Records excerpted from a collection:
++++++++++++++++++++

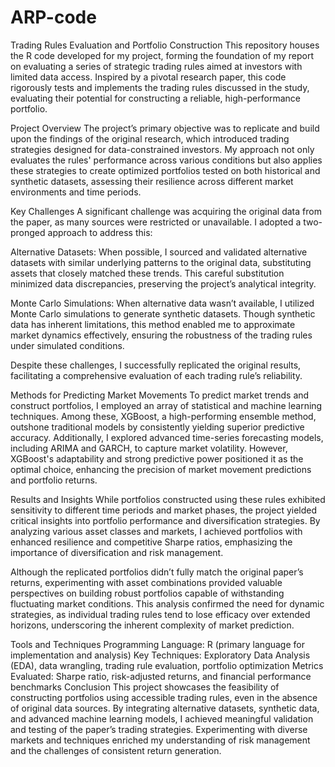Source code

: # ARP-code
Trading Rules Evaluation and Portfolio Construction
This repository houses the R code developed for my project, forming the foundation of my report on evaluating a series of strategic trading rules aimed at investors with limited data access. Inspired by a pivotal research paper, this code rigorously tests and implements the trading rules discussed in the study, evaluating their potential for constructing a reliable, high-performance portfolio.

Project Overview
The project’s primary objective was to replicate and build upon the findings of the original research, which introduced trading strategies designed for data-constrained investors. My approach not only evaluates the rules' performance across various conditions but also applies these strategies to create optimized portfolios tested on both historical and synthetic datasets, assessing their resilience across different market environments and time periods.

Key Challenges
A significant challenge was acquiring the original data from the paper, as many sources were restricted or unavailable. I adopted a two-pronged approach to address this:

Alternative Datasets: When possible, I sourced and validated alternative datasets with similar underlying patterns to the original data, substituting assets that closely matched these trends. This careful substitution minimized data discrepancies, preserving the project’s analytical integrity.

Monte Carlo Simulations: When alternative data wasn’t available, I utilized Monte Carlo simulations to generate synthetic datasets. Though synthetic data has inherent limitations, this method enabled me to approximate market dynamics effectively, ensuring the robustness of the trading rules under simulated conditions.

Despite these challenges, I successfully replicated the original results, facilitating a comprehensive evaluation of each trading rule’s reliability.

Methods for Predicting Market Movements
To predict market trends and construct portfolios, I employed an array of statistical and machine learning techniques. Among these, XGBoost, a high-performing ensemble method, outshone traditional models by consistently yielding superior predictive accuracy. Additionally, I explored advanced time-series forecasting models, including ARIMA and GARCH, to capture market volatility. However, XGBoost's adaptability and strong predictive power positioned it as the optimal choice, enhancing the precision of market movement predictions and portfolio returns.

Results and Insights
While portfolios constructed using these rules exhibited sensitivity to different time periods and market phases, the project yielded critical insights into portfolio performance and diversification strategies. By analyzing various asset classes and markets, I achieved portfolios with enhanced resilience and competitive Sharpe ratios, emphasizing the importance of diversification and risk management.

Although the replicated portfolios didn’t fully match the original paper’s returns, experimenting with asset combinations provided valuable perspectives on building robust portfolios capable of withstanding fluctuating market conditions. This analysis confirmed the need for dynamic strategies, as individual trading rules tend to lose efficacy over extended horizons, underscoring the inherent complexity of market prediction.

Tools and Techniques
Programming Language: R (primary language for implementation and analysis)
Key Techniques: Exploratory Data Analysis (EDA), data wrangling, trading rule evaluation, portfolio optimization
Metrics Evaluated: Sharpe ratio, risk-adjusted returns, and financial performance benchmarks
Conclusion
This project showcases the feasibility of constructing portfolios using accessible trading rules, even in the absence of original data sources. By integrating alternative datasets, synthetic data, and advanced machine learning models, I achieved meaningful validation and testing of the paper’s trading strategies. Experimenting with diverse markets and techniques enriched my understanding of risk management and the challenges of consistent return generation.
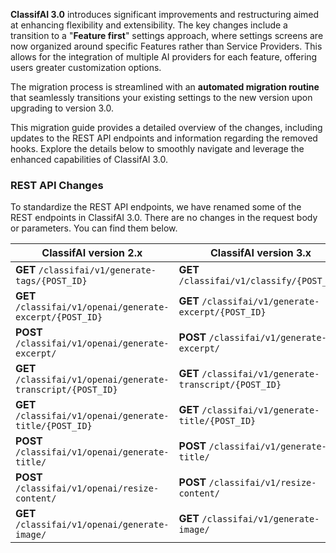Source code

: **ClassifAI 3.0** introduces significant improvements and restructuring aimed at enhancing flexibility and extensibility. The key changes include a transition to a "**Feature first**" settings approach, where settings screens are now organized around specific Features rather than Service Providers. This allows for the integration of multiple AI providers for each feature, offering users greater customization options.

The migration process is streamlined with an **automated migration routine** that seamlessly transitions your existing settings to the new version upon upgrading to version 3.0.

This migration guide provides a detailed overview of the changes, including updates to the REST API endpoints and information regarding the removed hooks. Explore the details below to smoothly navigate and leverage the enhanced capabilities of ClassifAI 3.0.

### REST API Changes
To standardize the REST API endpoints, we have renamed some of the REST endpoints in ClassifAI 3.0. There are no changes in the request body or parameters. You can find them below.

| ClassifAI version 2.x | ClassifAI version 3.x |
| --- | --- |
| **GET** `/classifai/v1/generate-tags/{POST_ID}` | **GET** `/classifai/v1/classify/{POST_ID}` |
| **GET** `/classifai/v1/openai/generate-excerpt/{POST_ID}` | **GET** `/classifai/v1/generate-excerpt/{POST_ID}` |
| **POST** `/classifai/v1/openai/generate-excerpt/` | **POST** `/classifai/v1/generate-excerpt/` |
| **GET** `/classifai/v1/openai/generate-transcript/{POST_ID}` | **GET** `/classifai/v1/generate-transcript/{POST_ID}` |
| **GET** `/classifai/v1/openai/generate-title/{POST_ID}` | **GET** `/classifai/v1/generate-title/{POST_ID}` |
| **POST** `/classifai/v1/openai/generate-title/` | **POST** `/classifai/v1/generate-title/` |
| **POST** `/classifai/v1/openai/resize-content/` | **POST** `/classifai/v1/resize-content/` |
| **GET** `/classifai/v1/openai/generate-image/` | **GET** `/classifai/v1/generate-image/` |
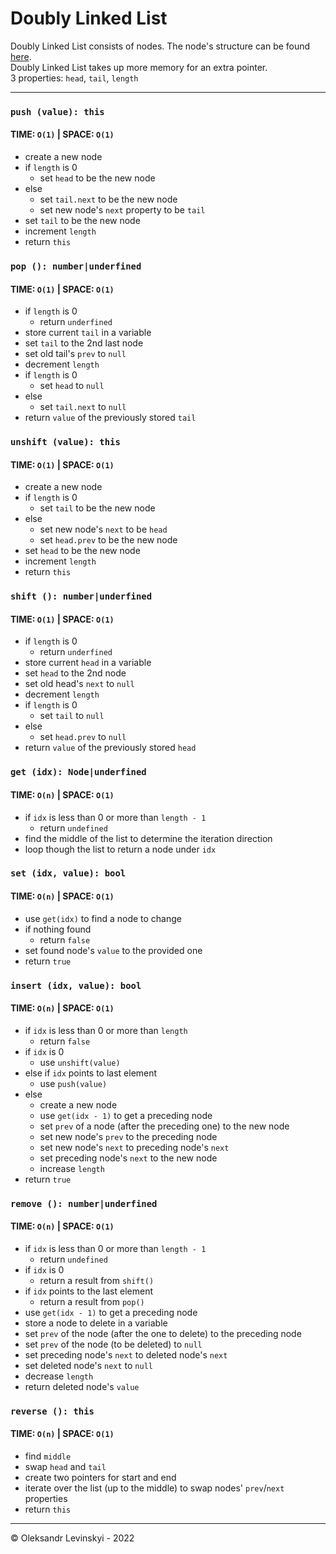 # Doubly Linked List
Doubly Linked List consists of nodes. The node's structure can be found [here](doubly-linked-list/Node.js).\
Doubly Linked List takes up more memory for an extra pointer.\
3 properties: `head`, `tail`, `length`

---

### `push (value): this`
#### TIME: `O(1)` | SPACE: `O(1)`
* create a new node
* if `length` is 0
  * set `head` to be the new node
* else
  * set `tail.next` to be the new node
  * set new node's `next` property to be `tail`
* set `tail` to be the new node
* increment `length`
* return `this`

### `pop (): number|underfined`
#### TIME: `O(1)` | SPACE: `O(1)`
* if `length` is 0
  * return `underfined`
* store current `tail` in a variable
* set `tail` to the 2nd last node
* set old tail's `prev` to `null`
* decrement `length`
* if `length` is 0
  * set `head` to `null`
* else
  * set `tail.next` to `null`
* return `value` of the previously stored `tail`

### `unshift (value): this`
#### TIME: `O(1)` | SPACE: `O(1)`
* create a new node
* if `length` is 0
  * set `tail` to be the new node
* else
  * set new node's `next` to be `head`
  * set `head.prev` to be the new node
* set `head` to be the new node
* increment `length`
* return `this`

### `shift (): number|underfined`
#### TIME: `O(1)` | SPACE: `O(1)`
* if `length` is 0
  * return `underfined`
* store current `head` in a variable
* set `head` to the 2nd node
* set old head's `next` to `null`
* decrement `length`
* if `length` is 0
  * set `tail` to `null`
* else
  * set `head.prev` to `null`
* return `value` of the previously stored `head`

### `get (idx): Node|underfined`
#### TIME: `O(n)` | SPACE: `O(1)`
* if `idx` is less than 0 or more than `length - 1`
  * return `undefined`
* find the middle of the list to determine the iteration direction 
* loop though the list to return a node under `idx`

### `set (idx, value): bool`
#### TIME: `O(n)` | SPACE: `O(1)`
* use `get(idx)` to find a node to change
* if nothing found
  * return `false`
* set found node's `value` to the provided one
* return `true`

### `insert (idx, value): bool`
#### TIME: `O(n)` | SPACE: `O(1)`
* if `idx` is less than 0 or more than `length`
  * return `false`
* if `idx` is 0
  * use `unshift(value)`
* else if `idx` points to last element
  * use `push(value)`
* else
  * create a new node
  * use `get(idx - 1)` to get a preceding node
  * set `prev` of a node (after the preceding one) to the new node
  * set new node's `prev` to the preceding node
  * set new node's `next` to preceding node's `next`
  * set preceding node's `next` to the new node
  * increase `length`
* return `true`

### `remove (): number|underfined`
#### TIME: `O(n)` | SPACE: `O(1)`
* if `idx` is less than 0 or more than `length - 1`
  * return `undefined`
* if `idx` is 0
  * return a result from `shift()`
* if `idx` points to the last element
  * return a result from `pop()`
* use `get(idx - 1)` to get a preceding node
* store a node to delete in a variable
* set `prev` of the node (after the one to delete) to the preceding node
* set `prev` of the node (to be deleted) to `null`
* set preceding node's `next` to deleted node's `next`
* set deleted node's `next` to `null`
* decrease `length`
* return deleted node's `value`

### `reverse (): this`
#### TIME: `O(n)` | SPACE: `O(1)`
* find `middle`
* swap `head` and `tail`
* create two pointers for start and end
* iterate over the list (up to the middle) to swap nodes' `prev`/`next` properties
* return `this`

---

&copy; Oleksandr Levinskyi - 2022
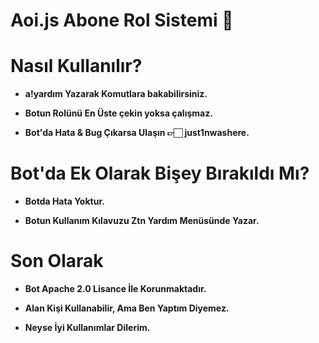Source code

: # Aoi.js Abone Rol Sistemi 🤖

# Nasıl Kullanılır?

- **a!yardım Yazarak Komutlara bakabilirsiniz.**

- **Botun Rolünü En Üste çekin yoksa çalışmaz.**

- **Bot'da Hata & Bug Çıkarsa Ulaşın 👉🏻 just1nwashere.**

# Bot'da Ek Olarak Bişey Bırakıldı Mı?

- **Botda Hata Yoktur.**

- **Botun Kullanım Kılavuzu Ztn Yardım Menüsünde Yazar.**

# Son Olarak

- **Bot Apache 2.0 Lisance İle Korunmaktadır.**

- **Alan Kişi Kullanabilir, Ama Ben Yaptım Diyemez.**

- **Neyse İyi Kullanımlar Dilerim.**
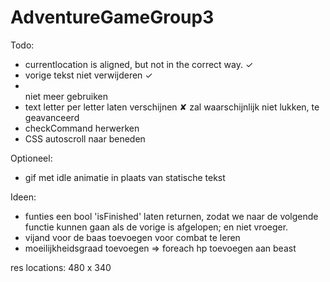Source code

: # AdventureGameGroup3

Todo: 
- currentlocation is aligned, but not in the correct way. ✓
- vorige tekst niet verwijderen ✓
- <br> niet meer gebruiken
- text letter per letter laten verschijnen ✘ zal waarschijnlijk niet lukken, te geavanceerd
- checkCommand herwerken 
- CSS autoscroll naar beneden

Optioneel:
- gif met idle animatie in plaats van statische tekst

Ideen:
- funties een bool 'isFinished' laten returnen, zodat we naar de volgende functie kunnen gaan als de vorige is afgelopen; en niet vroeger. 
- vijand voor de baas toevoegen voor combat te leren
- moeilijkheidsgraad toevoegen => foreach hp toevoegen aan beast


res locations: 480 x 340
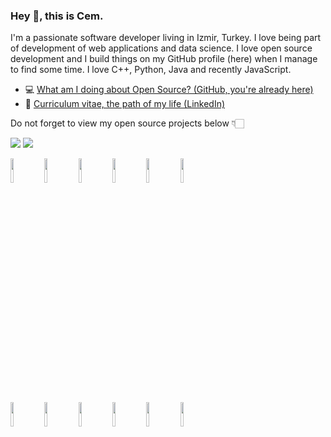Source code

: ### Hey 👋, this is Cem.

I'm a passionate software developer living in Izmir, Turkey. I love being part of development of web applications and data science. I love open source development and I build things on my GitHub profile (here) when I manage to find some time. I love C++, Python, Java and recently JavaScript.

- 💻 [What am I doing about Open Source? (GitHub, you're already here)](https://github.com/cemozan34)
- 🏹 [Curriculum vitae, the path of my life (LinkedIn)](https://www.linkedin.com/in/cem-ozan-526672202/)

Do not forget to view my open source projects below 👇🏻


<img src="https://github-readme-stats.vercel.app/api?username=cemozan34&show_icons=true&count_private=true&theme=dark" /> <img src="https://github-readme-stats.vercel.app/api/top-langs?username=cemozan34&layout=compact"/>


<code><img width="10%" src="https://www.vectorlogo.zone/logos/python/python-ar21.svg"></code>
<code><img width="10%" src="https://www.vectorlogo.zone/logos/java/java-ar21.svg"></code>
<code><img width="10%" src="https://www.vectorlogo.zone/logos/w3_html5/w3_html5-ar21.svg"></code>
<code><img width="10%" src="https://www.vectorlogo.zone/logos/mysql/mysql-ar21.svg"></code>
<code><img width="10%" src="https://www.vectorlogo.zone/logos/oracle/oracle-ar21.svg"></code>
<code><img width="10%" src="https://www.vectorlogo.zone/logos/javascript/javascript-ar21.svg"></code>
<br />
<code><img width="10%" src="https://www.vectorlogo.zone/logos/reactjs/reactjs-ar21.svg"></code>
<code><img width="10%" src="https://www.vectorlogo.zone/logos/springio/springio-ar21.svg"></code>
<code><img width="10%" src="https://www.vectorlogo.zone/logos/apache_kafka/apache_kafka-ar21.svg"></code>
<code><img width="10%" src="https://www.vectorlogo.zone/logos/pocoo_flask/pocoo_flask-ar21.svg"></code>
<code><img width="10%" src="https://www.vectorlogo.zone/logos/php/php-ar21.svg"></code>
<code><img width="10%" src="https://www.vectorlogo.zone/logos/nodejs/nodejs-ar21.svg"></code>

++++++++++++++++++++

Task directions:
Begin at the top of the records above and retype each line exactly until the line containing "Project Overview", which is included. Skip all pictures.

Task output:
Source code

: # ARP-code
Trading Rules Evaluation and Portfolio Construction
This repository houses the R code developed for my project, forming the foundation of my report on evaluating a series of strategic trading rules aimed at investors with limited data access. Inspired by a pivotal research paper, this code rigorously tests and implements the trading rules discussed in the study, evaluating their potential for constructing a reliable, high-performance portfolio.

Project Overview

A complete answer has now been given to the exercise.